CAIRO, July 16 (Reuters) - The European Bank for Reconstruction and Development (EBRD) expects to keep investments in Egypt at over 1 billion euros this year, boosting its equity portfolio through a delayed privatisation programme, its regional director said.
The bank intends to participate in an expected share offering for state-run Alexandria Container and Cargo Handling Company, among the first of dozens of state-run companies planning to sell stakes, Janet Heckman, managing director for the southern and eastern Mediterranean, said in an interview on Wednesday.
It also hopes to help finance a monorail project that will link Cairo to a new capital being built in the desert, and for which a consortium led by Bombardier has been identified as the preferred bidder, she said.
Set up in 1991 to help ex-communist countries of eastern Europe shift to market economies, the London-based EBRD has extended its operations over the last decade to more than 35 countries, from Morocco to Mongolia.
It started operating in Egypt in 2012, a year after the uprising that toppled former president Hosni Mubarak and threw the country into turmoil.
Last year Egypt overtook Turkey as the EBRD’s largest country of investment, with about 1.2 billion euros invested in renewable energy, power, property and tourism, agribusiness and transport.

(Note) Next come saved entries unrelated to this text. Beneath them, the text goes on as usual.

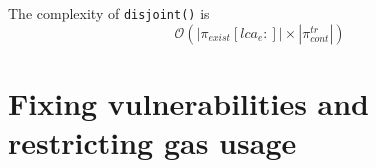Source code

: 

The complexity of \texttt{disjoint()} is
\[ \mathcal{O}(|\pi_{exist}[lca_{e}:]| \times
|\pi_{cont}^{tr}|) \]

\section{Fixing vulnerabilities and restricting gas usage}

%
%
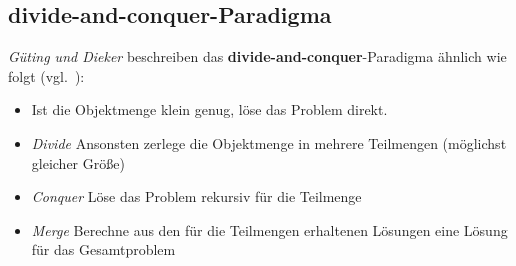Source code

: \subsection{divide-and-conquer-Paradigma}

\textit{Güting und Dieker} beschreiben das \textbf{divide-and-conquer}-Paradigma ähnlich wie folgt (vgl.~\cite[174]{GD18e}):
\begin{itemize}
    \item Ist die Objektmenge klein genug, löse das Problem direkt.
    \item \textit{Divide} Ansonsten zerlege die Objektmenge in mehrere Teilmengen (möglichst gleicher Größe)
    \item \textit{Conquer} Löse das Problem rekursiv für die Teilmenge
    \item \textit{Merge} Berechne aus den für die Teilmengen erhaltenen Lösungen eine Lösung für das Gesamtproblem
\end{itemize}
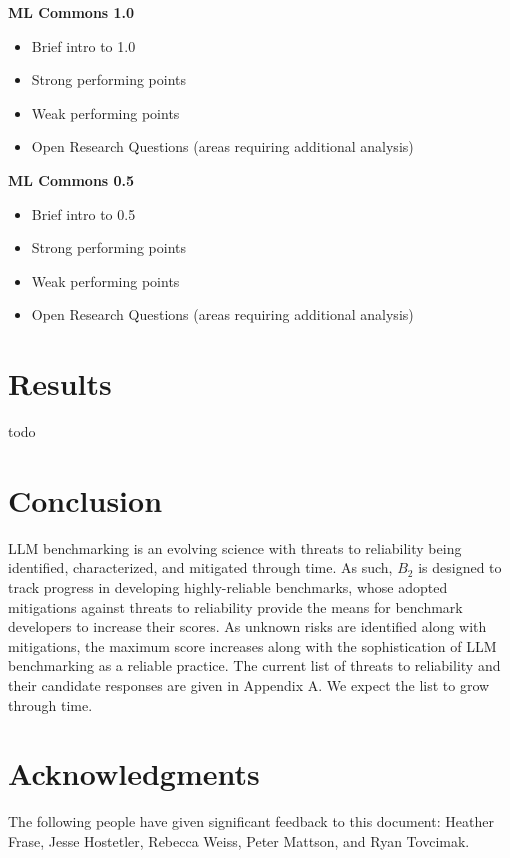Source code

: \documentclass{article}
\newcommand\bb{$B_2$ }
\begin{document}
{\bf ML Commons 1.0}
\begin{itemize}
\item Brief intro to 1.0
\item Strong performing points
\item Weak performing points
\item Open Research Questions (areas requiring additional analysis)
\end{itemize}

{\bf ML Commons 0.5}
\begin{itemize}
\item Brief intro to 0.5
\item Strong performing points
\item Weak performing points
\item Open Research Questions (areas requiring additional analysis)
\end{itemize}

\section{Results}
todo

\section{Conclusion}

LLM benchmarking is an evolving science with threats to reliability being identified, characterized, and mitigated through time. As such, \bb is designed to track progress in developing highly-reliable benchmarks, whose adopted mitigations against threats to reliability provide the means for benchmark developers to increase their scores. As unknown risks are identified along with mitigations, the maximum score increases along with the sophistication of LLM benchmarking as a reliable practice. The current list of threats to reliability and their candidate responses are given in Appendix A. We expect the list to grow through time.
\section{Acknowledgments}
The following people have given significant feedback to this document: Heather Frase, Jesse Hostetler, Rebecca Weiss, Peter Mattson, and Ryan Tovcimak.





\appendix 




\end{document}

“It’s been quite a quick ramp-up. As of last month we’ve invested roughly a little over 5 billion euros ... in 95 projects, all but 11 of which are private sector,” said Heckman.
More than half those investments have come since 2017, a year after Egypt began implementing a three-year economic reform programme tied to a $12 billion loan from the International Monetary Fund.
The reforms included a sharp devaluation of the Egyptian pound that made Egypt more attractive to private capital.
Equity only makes up about 5% of the EBRD’s portfolio in Egypt, but that share was expected to rise, said Heckman.
“This year in conjunction with the IPOs and other investments we’re looking at, we expect it to shift significantly,” she said.
The state owns vast swathes of Egypt’s economy. A programme to launch share sales has been held up since last year, partly due to emerging market uncertainty.
Egypt has been praised by international lenders for its speedy reforms, though austerity measures and inflation have left many Egyptians struggling to get by.
Gross domestic product is forecast to top 5% for a second year running, but investment outside the energy sector has been falling.
“People want to see a period of continued stability and progress, because it’s a big decision to begin significant manufacturing facilities in a country,” said Heckman.
She said she was encouraged by the start-up scene, signs big Egyptian companies are investing more domestically and expanding infrastructure for investors such as legal and consulting firms.
“We continue to be quite bullish and optimistic about Egypt ... it’s a big country, almost 100 million people and at the same time it’s greatly positioned in terms of export opportunities, which I think have been highly underdeveloped,” Heckman said.